To complete the analysis, a word cloud and thematic evolution analysis were conducted using the keyword-plus data. The word cloud analysis was quite similar across the global, Latin American, and Brazilian analyses, with the most prominent keywords being telemedicine, human/humans, female/male, and terms related to the COVID-19 pandemic (Supplementary Figures S3–S5). The thematic evolution analysis was divided into two periods: 2019–2021 and 2022–2024. The analyses revealed considerable differences among the groups, although the keyword telemedicine remained a central and common term across all regions, highlighting its global and regional importance. The global analysis revealed a more general approach, including terms such as care (Supplementary Figure S6). In Latin America, the prominence of mHealth and the emergence of the term artificial intelligence were notable, indicating growing interest in technologies and data-driven health innovations (Supplementary Figure S7). In Brazil, studies covered a broader range of topics between 2019 and 2021, with an emphasis on specific clinical conditions. Between 2022 and 2024, however, there was a transition toward more comprehensive digital health approaches and the integration of the deep learning concept into the research landscape (Supplementary Figure S8).

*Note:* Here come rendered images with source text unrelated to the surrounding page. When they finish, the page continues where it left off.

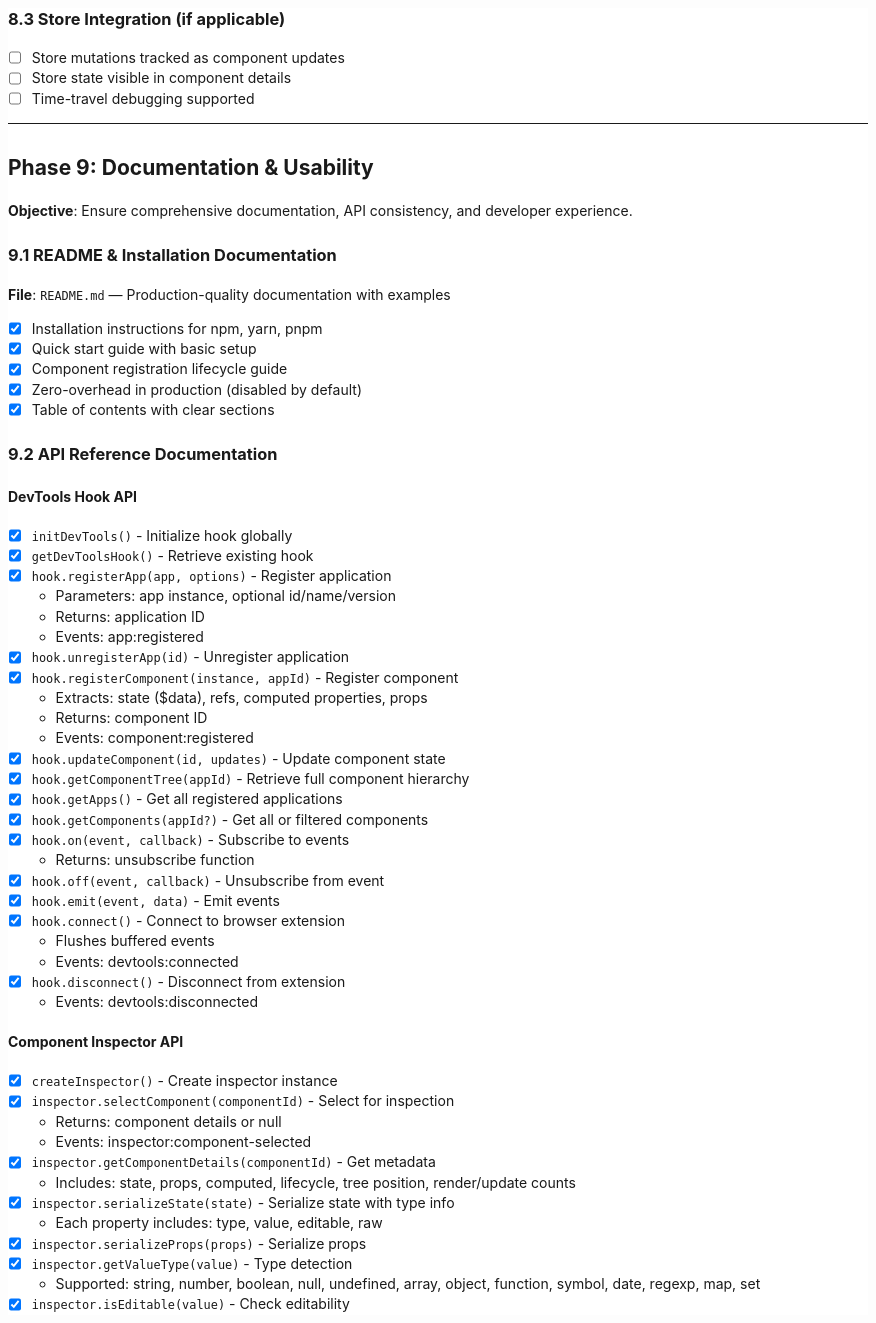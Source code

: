 ### 8.3 Store Integration (if applicable)
- [ ] Store mutations tracked as component updates
- [ ] Store state visible in component details
- [ ] Time-travel debugging supported

---

## Phase 9: Documentation & Usability

**Objective**: Ensure comprehensive documentation, API consistency, and developer experience.

### 9.1 README & Installation Documentation

**File**: `README.md` — Production-quality documentation with examples

- [x] Installation instructions for npm, yarn, pnpm
- [x] Quick start guide with basic setup
- [x] Component registration lifecycle guide
- [x] Zero-overhead in production (disabled by default)
- [x] Table of contents with clear sections

### 9.2 API Reference Documentation

#### DevTools Hook API
- [x] `initDevTools()` - Initialize hook globally
- [x] `getDevToolsHook()` - Retrieve existing hook
- [x] `hook.registerApp(app, options)` - Register application
  - Parameters: app instance, optional id/name/version
  - Returns: application ID
  - Events: app:registered
- [x] `hook.unregisterApp(id)` - Unregister application
- [x] `hook.registerComponent(instance, appId)` - Register component
  - Extracts: state ($data), refs, computed properties, props
  - Returns: component ID
  - Events: component:registered
- [x] `hook.updateComponent(id, updates)` - Update component state
- [x] `hook.getComponentTree(appId)` - Retrieve full component hierarchy
- [x] `hook.getApps()` - Get all registered applications
- [x] `hook.getComponents(appId?)` - Get all or filtered components
- [x] `hook.on(event, callback)` - Subscribe to events
  - Returns: unsubscribe function
- [x] `hook.off(event, callback)` - Unsubscribe from event
- [x] `hook.emit(event, data)` - Emit events
- [x] `hook.connect()` - Connect to browser extension
  - Flushes buffered events
  - Events: devtools:connected
- [x] `hook.disconnect()` - Disconnect from extension
  - Events: devtools:disconnected

#### Component Inspector API
- [x] `createInspector()` - Create inspector instance
- [x] `inspector.selectComponent(componentId)` - Select for inspection
  - Returns: component details or null
  - Events: inspector:component-selected
- [x] `inspector.getComponentDetails(componentId)` - Get metadata
  - Includes: state, props, computed, lifecycle, tree position, render/update counts
- [x] `inspector.serializeState(state)` - Serialize state with type info
  - Each property includes: type, value, editable, raw
- [x] `inspector.serializeProps(props)` - Serialize props
- [x] `inspector.getValueType(value)` - Type detection
  - Supported: string, number, boolean, null, undefined, array, object, function, symbol, date, regexp, map, set
- [x] `inspector.isEditable(value)` - Check editability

The growing prominence of keywords such as mHealth, artificial intelligence, and deep learning in specific analyses, particularly in Latin America and Brazil, reflects an increasing focus on integrating advanced digital technologies into clinical and public health practices. This thematic evolution reinforces the ongoing trends of digital transformation in healthcare, especially toward personalized care models, remote interventions, and data-driven decision-making processes.

These findings suggest a progressive maturation of the digital health field, evolving from broader conceptual discussions to more targeted and technology-driven applications. Furthermore, the observed regional differences highlight the importance of tailoring digital health strategies to local contexts, considering the available technological infrastructure and the priorities of individual healthcare systems.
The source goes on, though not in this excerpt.